Which adapter for you
| If your situation is… | Pick | Why |
|---|---|---|
| You have Android Auto and want it wireless | Motorola MA1 | Google-authorized, best reconnect reliability. |
| You want both CarPlay and Android Auto in one dongle | AAWireless TWO+ | 2-in-1, active firmware support. |
| You have an iPhone and want the cheapest CarPlay option | Ottocast U2-Air | Low price; expect the occasional quirk. |
| Your car has NO factory CarPlay/Android Auto | None of these | An adapter can't create CarPlay — you'd need a head-unit upgrade. |
Each pick is one of the products ranked below - this row is for shortcutting based on your situation, not a separate recommendation.
Wireless CarPlay and Android Auto adapters are one of the fastest-growing car-tech categories — and one of the most misunderstood. Before you buy, understand exactly what these little dongles do and don't do.
The one requirement everyone misses
These adapters cannot give your car CarPlay. They convert the WIRED CarPlay or Android Auto your car already has into a wireless connection. If your car has no factory CarPlay, no dongle can add it — that misunderstanding drives most of the one-star reviews in the category.
Check first: if plugging your phone in with a cable brings up CarPlay/Android Auto, an adapter will make that wireless. If it doesn't, you need a different solution entirely.
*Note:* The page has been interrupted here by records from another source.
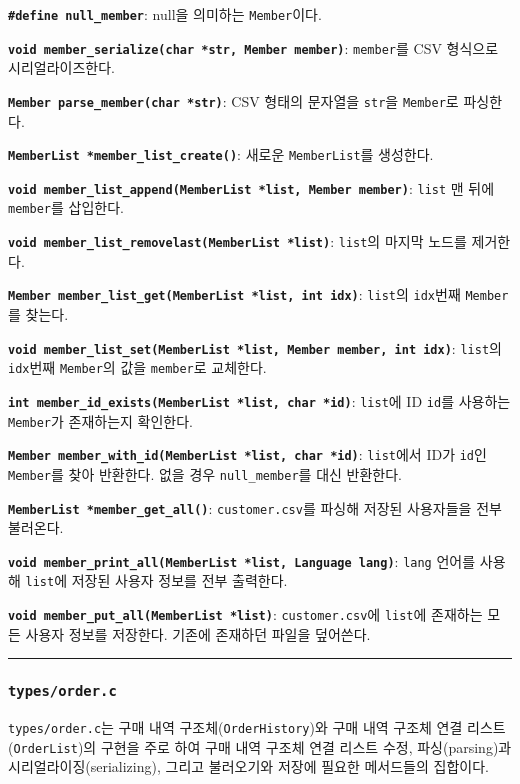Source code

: \documentclass[runningheads]{llncs}
\begin{document}
\textbf{\texttt{\#define null_member}}: null을 의미하는 \texttt{Member}이다.

\textbf{\texttt{void member_serialize(char *str, Member member)}}: \texttt{member}를 CSV 형식으로 시리얼라이즈한다.

\textbf{\texttt{Member parse_member(char *str)}}: CSV 형태의 문자열을 \texttt{str}을 \texttt{Member}로 파싱한다.

\textbf{\texttt{MemberList *member_list_create()}}: 새로운 \texttt{MemberList}를 생성한다.

\textbf{\texttt{void member_list_append(MemberList *list, Member member)}}: \texttt{list} 맨 뒤에 \texttt{member}를 삽입한다.

\textbf{\texttt{void member_list_removelast(MemberList *list)}}: \texttt{list}의 마지막 노드를 제거한다.

\textbf{\texttt{Member member_list_get(MemberList *list, int idx)}}: \texttt{list}의 \texttt{idx}번째 \texttt{Member}를 찾는다.

\textbf{\texttt{void member_list_set(MemberList *list, Member member, int idx)}}: \texttt{list}의 \texttt{idx}번째 \texttt{Member}의 값을 \texttt{member}로 교체한다.

\textbf{\texttt{int member_id_exists(MemberList *list, char *id)}}: \texttt{list}에 ID \texttt{id}를 사용하는 \texttt{Member}가 존재하는지 확인한다.

\textbf{\texttt{Member member_with_id(MemberList *list, char *id)}}: \texttt{list}에서 ID가 \texttt{id}인 \texttt{Member}를 찾아 반환한다. 없을 경우 \texttt{null_member}를 대신 반환한다.

\textbf{\texttt{MemberList *member_get_all()}}: \texttt{customer.csv}를 파싱해 저장된 사용자들을 전부 불러온다.

\textbf{\texttt{void member_print_all(MemberList *list, Language lang)}}: \texttt{lang} 언어를 사용해 \texttt{list}에 저장된 사용자 정보를 전부 출력한다.

\textbf{\texttt{void member_put_all(MemberList *list)}}: \texttt{customer.csv}에 \texttt{list}에 존재하는 모든 사용자 정보를 저장한다. 기존에 존재하던 파일을 덮어쓴다.

\noindent\rule{2cm}{0.4pt}

\subsubsection{\texttt{types/order.c}}
\texttt{types/order.c}는 구매 내역 구조체(\texttt{OrderHistory})와 구매 내역 구조체 연결 리스트(\texttt{OrderList})의 구현을 주로 하여 구매 내역 구조체 연결 리스트 수정, 파싱(parsing)과 시리얼라이징(serializing), 그리고 불러오기와 저장에 필요한 메서드들의 집합이다.
\end{document}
What actually matters: reliability and lag
The spec sheet is useless here because the two things that decide satisfaction — how reliably it reconnects each drive, and how much lag it adds to maps and touch — don't appear on the box.
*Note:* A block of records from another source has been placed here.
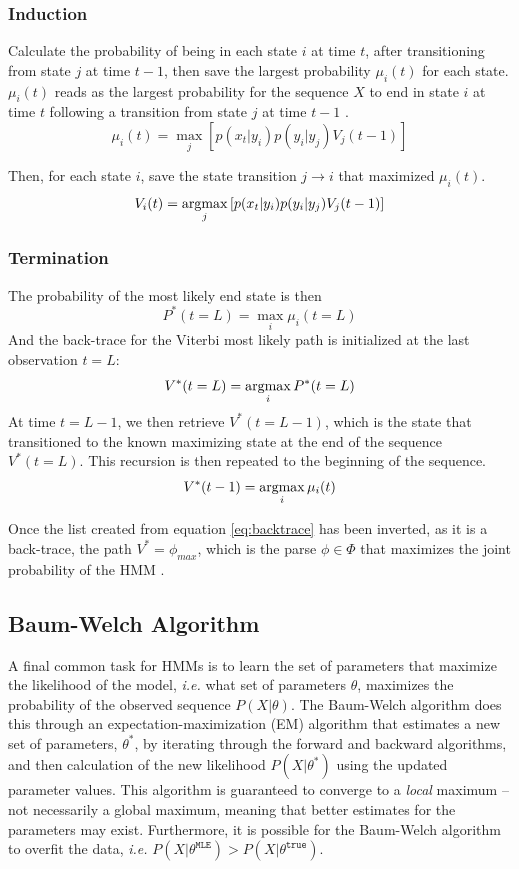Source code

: \subsubsection{Induction}
Calculate the probability of being in each state $i$ at time $t$, after transitioning from state $j$ at time $t-1$, then save the largest probability $\mu_i(t)$ for each state. $\mu_i(t)$ reads as the largest probability for the sequence $X$ to end in state $i$ at time $t$ following a transition from state $j$ at time $t-1$ \cite{Rabiner1989ARecognition}. 
\begin{equation}
    \mu_i(t) =\max_j\left[p(x_t|y_i)p(y_i|y_j)V_j(t-1)\right]
\label{eq:fwdinduc}
\end{equation}

Then, for each state $i$, save the state transition $j\rightarrow i$ that maximized $\mu_i(t)$.  
$$V_i(t) =\operatorname*{argmax}_j\left[p(x_t|y_i)p(y_i|y_j)V_j(t-1)\right]$$

\subsubsection{Termination}
The probability of the most likely end state is then
\begin{equation}
    P^*(t=L) = \max_i{\mu_i(t=L)}
\label{eq:fwdterm}
\end{equation}
And the back-trace for the Viterbi most likely path is initialized at the last observation $t=L$:
$$V^*(t=L) = \operatorname*{argmax}_i{P^*(t=L)}$$
At time $t=L-1$, we then retrieve $V^*(t=L-1)$, which is the state that transitioned to the known maximizing state at the end of the sequence $V^*(t=L)$. This recursion is then repeated to the beginning of the sequence.
\begin{equation}
V^*(t-1) = \operatorname*{argmax}_i{\mu_i(t)}
\label{eq:backtrace}    
\end{equation}

Once the list created from equation \ref{eq:backtrace} has been inverted, as it is a back-trace, the path $V^* = \phi_{max}$, which is the parse $\phi \in \Phi$ that maximizes the joint probability of the HMM \cite{Rabiner1989ARecognition}.

\subsection{Baum-Welch Algorithm}
A final common task for HMMs is to learn the set of parameters that maximize the likelihood of the model, \textit{i.e.} what set of parameters $\theta$, maximizes the probability of the observed sequence $P(X|\theta)$. The Baum-Welch algorithm does this through an expectation-maximization (EM) algorithm that estimates a new set of parameters, $\theta^*$, by iterating through the forward and backward algorithms, and then calculation of the new likelihood $P(X|\theta^*)$ using the updated parameter values. This algorithm is guaranteed to converge to a \textit{local} maximum -- not necessarily a global maximum, meaning that better estimates for the parameters may exist. Furthermore, it is possible for the Baum-Welch algorithm to overfit the data, \textit{i.e.} $P(X|\theta^{\texttt{MLE}}) > P(X|\theta^{\texttt{true}})$.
Buy on reconnect reliability and latency, full stop. A good adapter connects in 15–30 seconds every time and holds the connection without random drops. Everything else is noise.
The Motorola MA1 is the only Google-authorized wireless Android Auto adapter, and its reliability reputation is why it dominates. For CarPlay or a mixed-phone household, the AAWireless TWO+ is the firmware-supported 2-in-1 to beat.
Firmware support separates the good from the frustrating
The best brands actually ship firmware updates that fix disconnects and lag. That's the difference between a dongle that gets better over time and a generic one that stays flaky. Pay the small premium for a unit with a track record of updates.
How they compare
The table scores each on our 0–100 DriveScore — weighted almost entirely toward connection reliability and latency, exactly as this category should be judged — blended with real owner ratings.
Bottom line
Confirm your car has factory wired CarPlay/Android Auto, then buy for reliability: Motorola MA1 for Android Auto, AAWireless TWO+ for CarPlay or both. Skip the cheapest generic dongles — the random mid-drive disconnect isn't worth the few dollars saved.